Com esse superpoder eu poderia estar em todos os lugares de onde partiram os sons para a construção do meu álbum. Seria mágico!

8. Se “Cantando Memórias” fosse um sabor de sorvete, qual seria?

Sorvete de pitanga feito em casa pela minha mãe. Pitanga foi um dos meus apelidos na capoeira, além de ser uma árvore que tínhamos no fundo do nosso quintal, plantada por minha mãezinha. Pitanga me leva às memórias dos momentos com ela, com meus irmãos e vizinhos, da alegre colheita, e também dos treinos de capoeira que deixavam meu rosto da cor dessa fruta. 

Para registrar, meu apelido na capoeira acabou por se firmar como Vermelha. Tudo a ver com pitanga, né?

9. Em um mundo onde a música está se tornando cada vez mais global, como você acha que as músicas do álbum podem contribuir para um diálogo intercultural mais profundo?

Por ser algo percebido através dos sentidos, a música como arte universal, consegue estabelecer a comunicação entre as pessoas, independente da língua, do país de nascimento, etc. Por si só, o diálogo intercultural acontece aqui, com o rompimento de barreiras e com a criação de um espaço inclusivo. 

Como falei anteriormente, as músicas do meu álbum são uma tradução pessoal sobre acontecimentos, são a minha forma de interpretar o que ouvi, dentro das minhas possibilidades e diante de minhas vivências. Acredito que, enquanto provocadoras de sentimentos, essas músicas podem criar conexões, independentemente do local do mundo e da cultura da/do ouvinte.  

10. Algumas pessoas argumentam que a música é uma forma poderosa de abordar questões sociais e políticas. Você concorda que seu álbum tem uma mensagem política por trás das músicas?

Com a música, busco exprimir meus sentimentos e semear mensagens que considero importantes. E, sim, sinto que além de ser expressão artística e cultural, a minha música tem uma missão educativa e de mobilização interna, que pode alcançar o social, no sentido que provoca uma reflexão íntima e profunda sobre aspectos muitas vezes esquecidos. 

Minha música se volta para uma parte da minha origem que era celebrada dentro da minha casa, na capoeira e nos grupos de amigos-irmãos com vivências semelhantes.
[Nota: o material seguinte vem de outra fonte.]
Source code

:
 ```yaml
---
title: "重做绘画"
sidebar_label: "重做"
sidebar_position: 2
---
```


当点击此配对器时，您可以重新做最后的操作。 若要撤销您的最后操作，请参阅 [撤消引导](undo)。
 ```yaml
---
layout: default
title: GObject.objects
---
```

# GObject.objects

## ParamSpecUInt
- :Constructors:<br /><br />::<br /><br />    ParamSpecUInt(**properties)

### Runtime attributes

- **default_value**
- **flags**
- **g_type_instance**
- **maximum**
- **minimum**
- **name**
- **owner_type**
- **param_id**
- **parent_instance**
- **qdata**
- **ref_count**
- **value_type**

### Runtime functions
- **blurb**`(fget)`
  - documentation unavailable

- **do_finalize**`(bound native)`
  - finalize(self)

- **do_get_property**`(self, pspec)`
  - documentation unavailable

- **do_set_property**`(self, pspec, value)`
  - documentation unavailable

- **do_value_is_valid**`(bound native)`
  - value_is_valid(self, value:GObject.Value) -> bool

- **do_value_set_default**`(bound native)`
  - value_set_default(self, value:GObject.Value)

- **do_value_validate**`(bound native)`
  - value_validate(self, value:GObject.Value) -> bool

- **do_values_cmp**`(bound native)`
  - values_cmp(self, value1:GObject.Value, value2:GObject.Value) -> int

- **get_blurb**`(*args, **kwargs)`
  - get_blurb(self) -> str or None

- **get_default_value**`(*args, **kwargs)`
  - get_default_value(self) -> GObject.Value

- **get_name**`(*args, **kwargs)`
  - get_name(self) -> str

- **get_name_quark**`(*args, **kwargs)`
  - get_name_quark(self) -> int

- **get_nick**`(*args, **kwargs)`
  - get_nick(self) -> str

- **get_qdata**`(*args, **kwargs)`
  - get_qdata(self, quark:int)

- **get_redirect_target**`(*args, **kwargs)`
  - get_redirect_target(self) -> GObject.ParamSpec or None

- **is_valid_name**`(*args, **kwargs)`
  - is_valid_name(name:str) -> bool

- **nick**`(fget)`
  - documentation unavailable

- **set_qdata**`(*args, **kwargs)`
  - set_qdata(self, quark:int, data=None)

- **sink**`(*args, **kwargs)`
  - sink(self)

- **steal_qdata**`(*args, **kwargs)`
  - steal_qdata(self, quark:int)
Em outros círculos sociais esse fato da origem africana da minha família desaparecia. 

Como mulher mestiça de pele clara, reconhecendo  todos os privilégios que isso me proporcionou, foi muito importante retomar essa memória que me aproxima dos meus antepassados, deixá-la fluir como música. É a minha forma de reencontrá-los e reencontrar suas histórias, de abraçá-los e dizer: “reverencio, com gratidão, a existência de vocês!”. É a minha forma de encontrar cada pessoa que possa ouvir essas músicas e fazer o mesmo.

Espero muito que minhas músicas possam ajudar outras pessoas a também se reconectarem com a sua ancestralidade. Através da nostalgia e do acolhimento pauto questões sociais, raciais e de gênero que são inerentes à minha criação. Existe um ato político em perceber que a política está também na gente. Que nossas histórias, nossas vidas, fazem parte da tapeçaria histórico-política que forma a nossa sociedade. Proclamar nossas origens, falar sobre o nosso passado, é um ato político. Viver a nossa verdade é ato político e a música é expressão política, sempre!

Gratidão por me ouvirem.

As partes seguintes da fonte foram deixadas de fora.